▸ **Directions**: Return every line of the records that includes the string "variables".

'''

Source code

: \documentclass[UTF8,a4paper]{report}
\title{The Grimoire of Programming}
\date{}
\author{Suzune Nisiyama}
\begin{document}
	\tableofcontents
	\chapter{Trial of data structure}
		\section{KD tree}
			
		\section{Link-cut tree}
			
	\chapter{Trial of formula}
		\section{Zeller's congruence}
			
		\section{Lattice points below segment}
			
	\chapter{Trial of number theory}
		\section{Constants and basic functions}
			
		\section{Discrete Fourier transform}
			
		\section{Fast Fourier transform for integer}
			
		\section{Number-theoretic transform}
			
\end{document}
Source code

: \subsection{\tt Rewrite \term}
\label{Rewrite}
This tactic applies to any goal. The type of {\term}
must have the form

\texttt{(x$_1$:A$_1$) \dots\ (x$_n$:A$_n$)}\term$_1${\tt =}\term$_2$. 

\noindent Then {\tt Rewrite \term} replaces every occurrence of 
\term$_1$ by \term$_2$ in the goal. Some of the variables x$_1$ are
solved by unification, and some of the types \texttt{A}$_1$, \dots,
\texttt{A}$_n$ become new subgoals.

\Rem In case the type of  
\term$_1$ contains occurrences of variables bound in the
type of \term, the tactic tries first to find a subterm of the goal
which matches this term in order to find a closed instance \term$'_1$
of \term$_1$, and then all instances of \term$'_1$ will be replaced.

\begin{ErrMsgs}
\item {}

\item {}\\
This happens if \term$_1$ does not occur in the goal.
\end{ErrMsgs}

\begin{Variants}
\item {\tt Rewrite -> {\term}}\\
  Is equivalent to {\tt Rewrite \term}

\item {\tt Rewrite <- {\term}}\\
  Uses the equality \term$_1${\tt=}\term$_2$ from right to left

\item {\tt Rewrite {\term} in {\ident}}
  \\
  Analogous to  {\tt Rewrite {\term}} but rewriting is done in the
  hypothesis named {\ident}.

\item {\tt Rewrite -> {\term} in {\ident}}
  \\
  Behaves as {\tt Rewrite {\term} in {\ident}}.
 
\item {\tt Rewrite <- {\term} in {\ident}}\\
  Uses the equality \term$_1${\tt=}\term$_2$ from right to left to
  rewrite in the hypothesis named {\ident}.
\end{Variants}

'''

▸ **The completed task**:
\term$_1$ by \term$_2$ in the goal. Some of the variables x$_1$ are
\term$_1$ contains occurrences of variables bound in the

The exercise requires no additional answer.